[SOURCE MATERIAL — start]
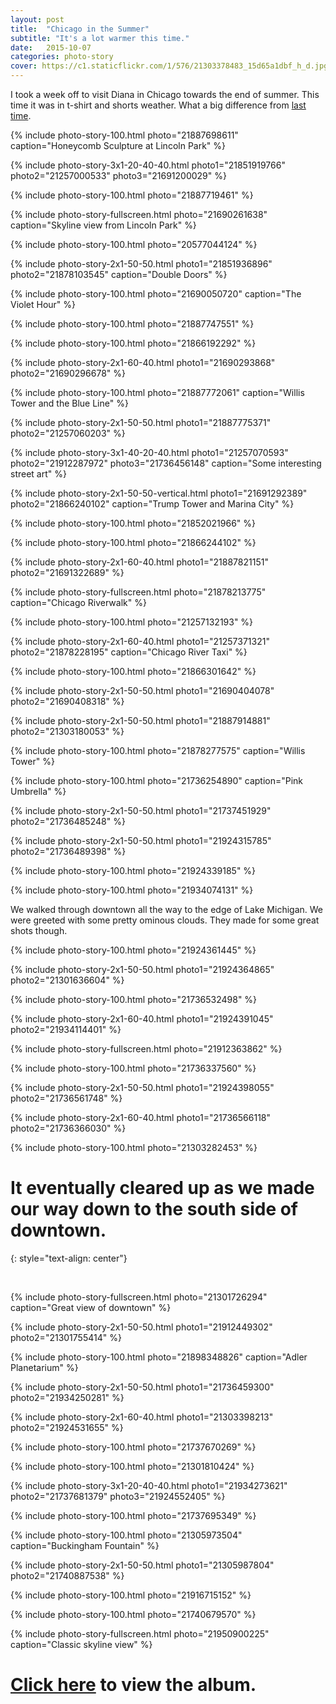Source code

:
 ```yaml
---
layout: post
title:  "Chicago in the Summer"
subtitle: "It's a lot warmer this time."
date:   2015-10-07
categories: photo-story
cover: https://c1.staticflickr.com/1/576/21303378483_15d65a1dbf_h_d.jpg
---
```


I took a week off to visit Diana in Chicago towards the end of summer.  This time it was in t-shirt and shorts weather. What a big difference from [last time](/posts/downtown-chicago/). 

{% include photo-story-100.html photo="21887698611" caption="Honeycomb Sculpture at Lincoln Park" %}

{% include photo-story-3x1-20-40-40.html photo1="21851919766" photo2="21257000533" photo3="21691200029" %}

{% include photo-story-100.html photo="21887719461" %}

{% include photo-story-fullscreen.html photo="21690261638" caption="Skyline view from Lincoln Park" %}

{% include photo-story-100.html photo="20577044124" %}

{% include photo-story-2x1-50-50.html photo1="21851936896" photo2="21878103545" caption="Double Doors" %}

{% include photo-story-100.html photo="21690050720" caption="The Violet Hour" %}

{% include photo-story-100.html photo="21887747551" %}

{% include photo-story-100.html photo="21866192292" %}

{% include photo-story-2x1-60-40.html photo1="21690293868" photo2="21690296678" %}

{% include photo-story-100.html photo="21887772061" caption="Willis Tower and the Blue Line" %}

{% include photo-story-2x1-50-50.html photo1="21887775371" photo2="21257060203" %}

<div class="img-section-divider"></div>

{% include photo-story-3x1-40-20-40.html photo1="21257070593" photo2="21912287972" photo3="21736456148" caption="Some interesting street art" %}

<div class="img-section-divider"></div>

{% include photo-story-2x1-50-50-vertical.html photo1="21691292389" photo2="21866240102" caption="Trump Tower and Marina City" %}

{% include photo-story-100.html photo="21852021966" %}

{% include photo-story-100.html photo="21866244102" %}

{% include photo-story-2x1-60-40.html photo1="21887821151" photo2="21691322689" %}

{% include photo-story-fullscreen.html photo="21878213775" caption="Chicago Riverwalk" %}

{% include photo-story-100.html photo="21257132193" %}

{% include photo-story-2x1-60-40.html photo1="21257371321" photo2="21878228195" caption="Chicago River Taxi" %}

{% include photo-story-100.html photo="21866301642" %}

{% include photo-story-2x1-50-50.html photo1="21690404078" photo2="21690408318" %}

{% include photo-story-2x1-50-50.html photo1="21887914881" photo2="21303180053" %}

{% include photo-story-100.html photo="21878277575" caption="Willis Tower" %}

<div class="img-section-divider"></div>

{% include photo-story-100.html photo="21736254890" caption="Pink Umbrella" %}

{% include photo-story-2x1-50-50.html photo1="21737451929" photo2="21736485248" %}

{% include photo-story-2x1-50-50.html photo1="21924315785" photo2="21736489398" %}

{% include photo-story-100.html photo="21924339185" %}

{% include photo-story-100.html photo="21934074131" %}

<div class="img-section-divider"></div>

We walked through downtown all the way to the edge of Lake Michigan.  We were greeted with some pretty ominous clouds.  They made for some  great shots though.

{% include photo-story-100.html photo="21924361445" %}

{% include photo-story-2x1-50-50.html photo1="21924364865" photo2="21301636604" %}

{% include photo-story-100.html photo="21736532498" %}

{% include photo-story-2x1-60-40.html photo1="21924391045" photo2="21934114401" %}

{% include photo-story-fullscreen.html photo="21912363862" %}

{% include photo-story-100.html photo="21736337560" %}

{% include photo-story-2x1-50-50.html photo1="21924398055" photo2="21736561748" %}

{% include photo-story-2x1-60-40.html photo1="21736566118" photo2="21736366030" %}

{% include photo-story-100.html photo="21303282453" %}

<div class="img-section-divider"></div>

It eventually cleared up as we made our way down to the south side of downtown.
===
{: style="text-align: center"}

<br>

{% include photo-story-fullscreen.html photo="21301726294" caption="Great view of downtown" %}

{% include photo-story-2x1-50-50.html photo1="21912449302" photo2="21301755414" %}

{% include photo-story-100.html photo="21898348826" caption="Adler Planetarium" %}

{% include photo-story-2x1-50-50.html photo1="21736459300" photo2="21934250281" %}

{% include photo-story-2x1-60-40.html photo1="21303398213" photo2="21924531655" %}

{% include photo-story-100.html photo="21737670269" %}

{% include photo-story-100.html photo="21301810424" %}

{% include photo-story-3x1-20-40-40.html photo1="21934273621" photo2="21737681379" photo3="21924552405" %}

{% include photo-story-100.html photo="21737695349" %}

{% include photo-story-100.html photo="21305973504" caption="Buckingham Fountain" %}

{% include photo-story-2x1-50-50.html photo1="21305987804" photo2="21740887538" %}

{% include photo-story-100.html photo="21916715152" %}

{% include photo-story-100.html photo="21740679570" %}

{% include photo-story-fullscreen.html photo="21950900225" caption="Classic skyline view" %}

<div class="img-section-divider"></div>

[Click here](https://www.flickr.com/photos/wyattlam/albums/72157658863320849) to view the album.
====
[SOURCE MATERIAL — finish]
(TASK TO CARRY OUT):
Retype exactly, please, only the lines of the entries that run from the one containing "view the album." to the last.

(TASK ANSWER):
[Click here](https://www.flickr.com/photos/wyattlam/albums/72157658863320849) to view the album.
====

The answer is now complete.